Dataset items
==================================================
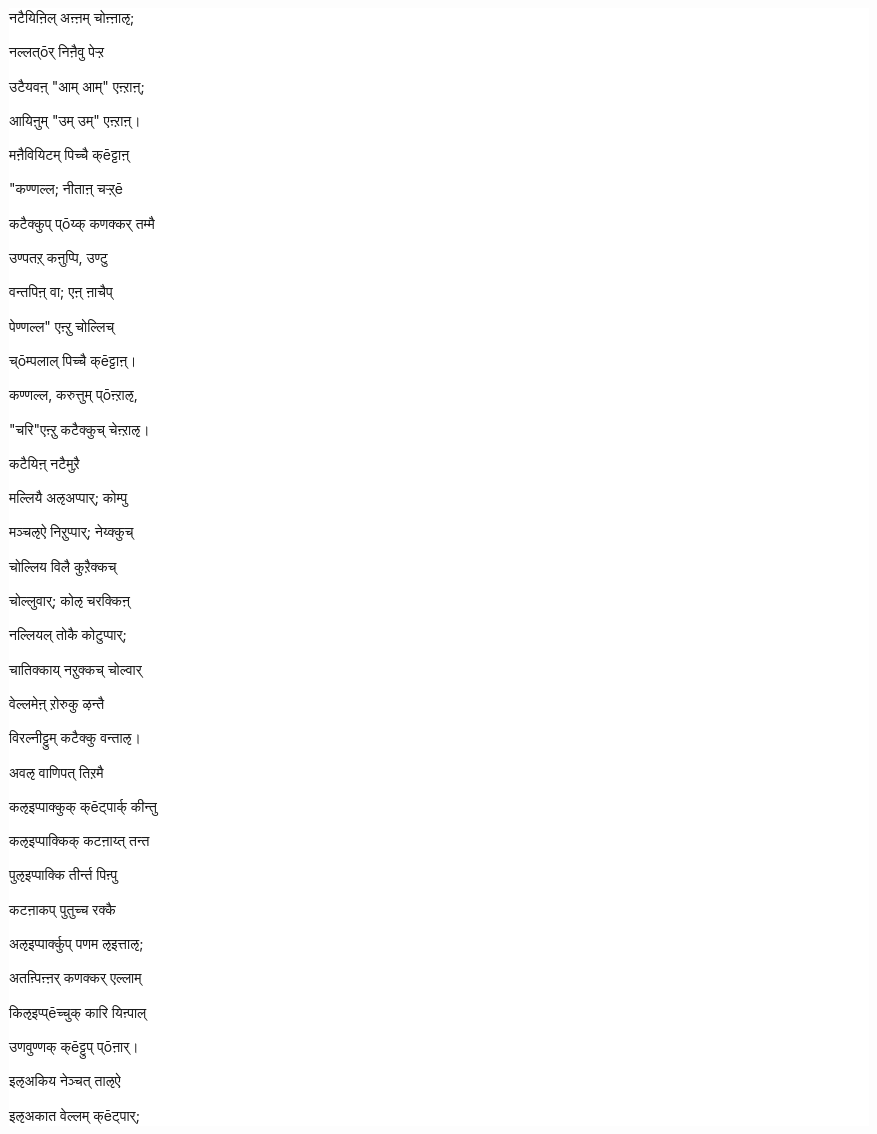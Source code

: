  नटैयिऩिल् अऩ्ऩम् चोऩ्ऩाऌ;  
    
नल्लत्ōर् निऩैवु पेऱ्ऱ   
    
 उटैयवऩ् "आम् आम्" एऩ्ऱाऩ्;  
    
आयिऩुम् "उम् उम्" एऩ्ऱाऩ्।

 मऩैवियिटम् पिच्चै क्ēट्टाऩ्

 "कण्णल्ल; नीताऩ् चऱ्ऱ्ē  
    
कटैक्कुप् प्ōय्क् कणक्कर् तम्मै  
    
 उण्पतऱ् कऩुप्पि, उण्टु  
    
वन्तपिऩ् वा; एऩ् ऩाचैप्   
    
 पेण्णल्ल" एऩ्ऱु चोल्लिच्  
    
च्ōम्पलाल् पिच्चै क्ēट्टाऩ्।  
    
 कण्णल्ल, करुत्तुम् प्ōऩ्ऱाऌ,  
    
"चरि"एऩ्ऱु कटैक्कुच् चेऩ्ऱाऌ।

 कटैयिऩ् नटैमुऱै

 मल्लियै अऌअप्पार्; कोम्पु   
    
मञ्चऌऐ निऱुप्पार्; नेय्क्कुच्  
    
 चोल्लिय विलै कुऱैक्कच्  
    
चोल्लुवार्; कोऌ चरक्किऩ्  
    
 नल्लियल् तोकै कोटुप्पार्;  
    
चातिक्काय् नऱुक्कच् चोल्वार्  
    
 वेल्लमेऩ् ऱोरुकु ऴन्तै  
    
विरल्नीट्टुम् कटैक्कु वन्ताऌ।

 अवऌ वाणिपत् तिऱमै

 कऌइप्पाक्कुक् क्ēट्पार्क् कीन्तु  
    
कऌइप्पाक्किक् कटऩाय्त् तन्त   
    
 पुऌइप्पाक्कि तीर्न्त पिऩ्पु  
    
कटऩाकप् पुतुच्च रक्कै   
    
 अऌइप्पार्क्कुप् पणम ऌइत्ताऌ;  
    
अतऩ्पिऩ्ऩर् कणक्कर् एल्लाम्  
    
 किऌइप्प्ēच्चुक् कारि यिऩ्पाल्  
    
उणवुण्णक् क्ēट्टुप् प्ōऩार्।

 इऌअकिय नेञ्चत् ताऌऐ  
    
इऌअकात वेल्लम् क्ēट्पार्;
==================================================
Your task is to find every line above containing the word "कऌइप" and copy it.

 कऌइप्पाक्कुक् क्ēट्पार्क् कीन्तु  
कऌइप्पाक्किक् कटऩाय्त् तन्त   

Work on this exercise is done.